Correspondance de Voltaire/1741/Lettre 1476

Correspondance de Voltaire/1741
Correspondance : année 1741GarnierŒuvres complètes de Voltaire, tome 36 (p. 102-103).

1476. — À M. DE MAUPERTUIS.
À Bruxelles, le 6 octobre.

Vous devez, mon cher aplatisseur de ce globe, avoir reçu une invitation de vous rendre à Berlin. On compte que nous pourrons arriver ensemble ; mais, pour moi, je n’irai, je pense, qu’à Cirey.
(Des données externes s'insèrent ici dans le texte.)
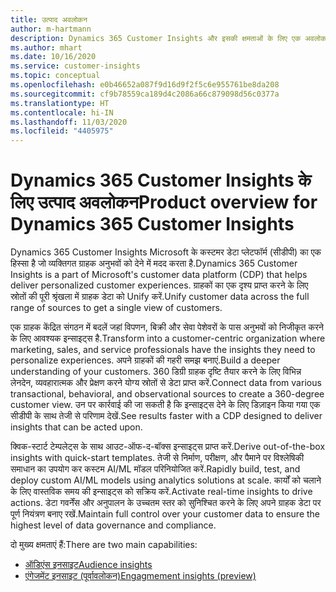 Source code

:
 ```yaml
---
title: उत्पाद अवलोकन
author: m-hartmann
description: Dynamics 365 Customer Insights और इसकी क्षमताओं के लिए एक अवलोकन प्राप्त करें.
ms.author: mhart
ms.date: 10/16/2020
ms.service: customer-insights
ms.topic: conceptual
ms.openlocfilehash: e0b46652a087f9d16d9f2f5c6e955761be8da208
ms.sourcegitcommit: cf9b78559ca189d4c2086a66c879098d56c0377a
ms.translationtype: HT
ms.contentlocale: hi-IN
ms.lasthandoff: 11/03/2020
ms.locfileid: "4405975"
---
```

# <a name="product-overview-for-dynamics-365-customer-insights"></a><span data-ttu-id="e8048-103">Dynamics 365 Customer Insights के लिए उत्पाद अवलोकन</span><span class="sxs-lookup"><span data-stu-id="e8048-103">Product overview for Dynamics 365 Customer Insights</span></span>

<span data-ttu-id="e8048-104">Dynamics 365 Customer Insights Microsoft के कस्टमर डेटा प्लेटफॉर्म (सीडीपी) का एक हिस्सा है जो व्यक्तिगत ग्राहक अनुभवों को देने में मदद करता है.</span><span class="sxs-lookup"><span data-stu-id="e8048-104">Dynamics 365 Customer Insights is a part of Microsoft's customer data platform (CDP) that helps deliver personalized customer experiences.</span></span> <span data-ttu-id="e8048-105">ग्राहकों का एक दृश्य प्राप्त करने के लिए स्रोतों की पूरी श्रृंखला में ग्राहक डेटा को Unify करें.</span><span class="sxs-lookup"><span data-stu-id="e8048-105">Unify customer data across the full range of sources to get a single view of customers.</span></span> 

<span data-ttu-id="e8048-106">एक ग्राहक केंद्रित संगठन में बदलें जहां विपणन, बिक्री और सेवा पेशेवरों के पास अनुभवों को निजीकृत करने के लिए आवश्यक इन्साइट्स है.</span><span class="sxs-lookup"><span data-stu-id="e8048-106">Transform into a customer-centric organization where marketing, sales, and service professionals have the insights they need to personalize experiences.</span></span> <span data-ttu-id="e8048-107">अपने ग्राहकों की गहरी समझ बनाएं.</span><span class="sxs-lookup"><span data-stu-id="e8048-107">Build a deeper understanding of your customers.</span></span> <span data-ttu-id="e8048-108">360 डिग्री ग्राहक दृष्टि तैयार करने के लिए विभिन्न लेनदेन, व्यवहारात्मक और प्रेक्षण करने योग्य स्रोतों से डेटा प्राप्त करें.</span><span class="sxs-lookup"><span data-stu-id="e8048-108">Connect data from various transactional, behavioral, and observational sources to create a 360-degree customer view.</span></span> <span data-ttu-id="e8048-109">उन पर कार्रवाई की जा सकती है कि इन्साइट्स देने के लिए डिज़ाइन किया गया एक सीडीपी के साथ तेजी से परिणाम देखें.</span><span class="sxs-lookup"><span data-stu-id="e8048-109">See results faster with a CDP designed to deliver insights that can be acted upon.</span></span> 

<span data-ttu-id="e8048-110">क्विक-स्टार्ट टेम्पलेट्स के साथ आउट-ऑफ-द-बॉक्स इन्साइट्स प्राप्त करें.</span><span class="sxs-lookup"><span data-stu-id="e8048-110">Derive out-of-the-box insights with quick-start templates.</span></span> <span data-ttu-id="e8048-111">तेजी से निर्माण, परीक्षण, और पैमाने पर विश्लेषिकी समाधान का उपयोग कर कस्टम AI/ML मॉडल परिनियोजित करें.</span><span class="sxs-lookup"><span data-stu-id="e8048-111">Rapidly build, test, and deploy custom AI/ML models using analytics solutions at scale.</span></span> <span data-ttu-id="e8048-112">कार्यों को चलाने के लिए वास्तविक समय की इन्साइट्स को सक्रिय करें.</span><span class="sxs-lookup"><span data-stu-id="e8048-112">Activate real-time insights to drive actions.</span></span> <span data-ttu-id="e8048-113">डेटा गवर्नेंस और अनुपालन के उच्चतम स्तर को सुनिश्चित करने के लिए अपने ग्राहक डेटा पर पूर्ण नियंत्रण बनाए रखें.</span><span class="sxs-lookup"><span data-stu-id="e8048-113">Maintain full control over your customer data to ensure the highest level of data governance and compliance.</span></span> 

<span data-ttu-id="e8048-114">दो मुख्य क्षमताएं हैं:</span><span class="sxs-lookup"><span data-stu-id="e8048-114">There are two main capabilities:</span></span> 

- [<span data-ttu-id="e8048-115">ऑडिएंस इनसाइट</span><span class="sxs-lookup"><span data-stu-id="e8048-115">Audience insights</span></span>](audience-insights/overview.md)
- [<span data-ttu-id="e8048-116">एंगेजमेंट इनसाइट (पूर्वावलोकन)</span><span class="sxs-lookup"><span data-stu-id="e8048-116">Engagmement insights (preview)</span></span>](engagement-insights/index.yml)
Je pourrai bien passer par Paris avec Mme du Châtelet ; j’espère au moins que je vous y verrai.

Si vous n’êtes pas assez philosophe pour préférer le séjour de l’amitié à la cour des rois, vous le serez peut-être assez pour ne pas vous déterminer sitôt à retourner en Prusse. Mandez-moi, je vous prie, quelles sont vos résolutions si vous en avez. Examinez-vous, et voyez ce que vous voulez. Ceci est une affaire de calcul. Il y a une sorte de gloire et du repos dans le refus ; il y a une autre gloire et des espérances dans le voyage. C’est un problème que vous pouvez trouver difficile à résoudre, et qui certainement est embarrassant. Je conçois très-bien que ceux qui sont assez heureux pour vivre avec vous décideront que vous devez rester ; mais le problème ne doit être résolu que par vous. Ne montrez point ma lettre, je vous prie n’en parlez point, et si vous faites quelque cas de moi, mandez-moi ce que vous pensez. Je vous promets le plus profond secret. Je vous renverrai même votre lettre si vous le voulez. Il me semble que c’est un assez beau siècle que celui où les gens de lettres balancent à se rendre à la cour des rois mais s’ils ne balancent point, le siècle sera bien plus beau.

Je suis toujours au rang de vos plus tendres et de vos plus fidèles serviteurs.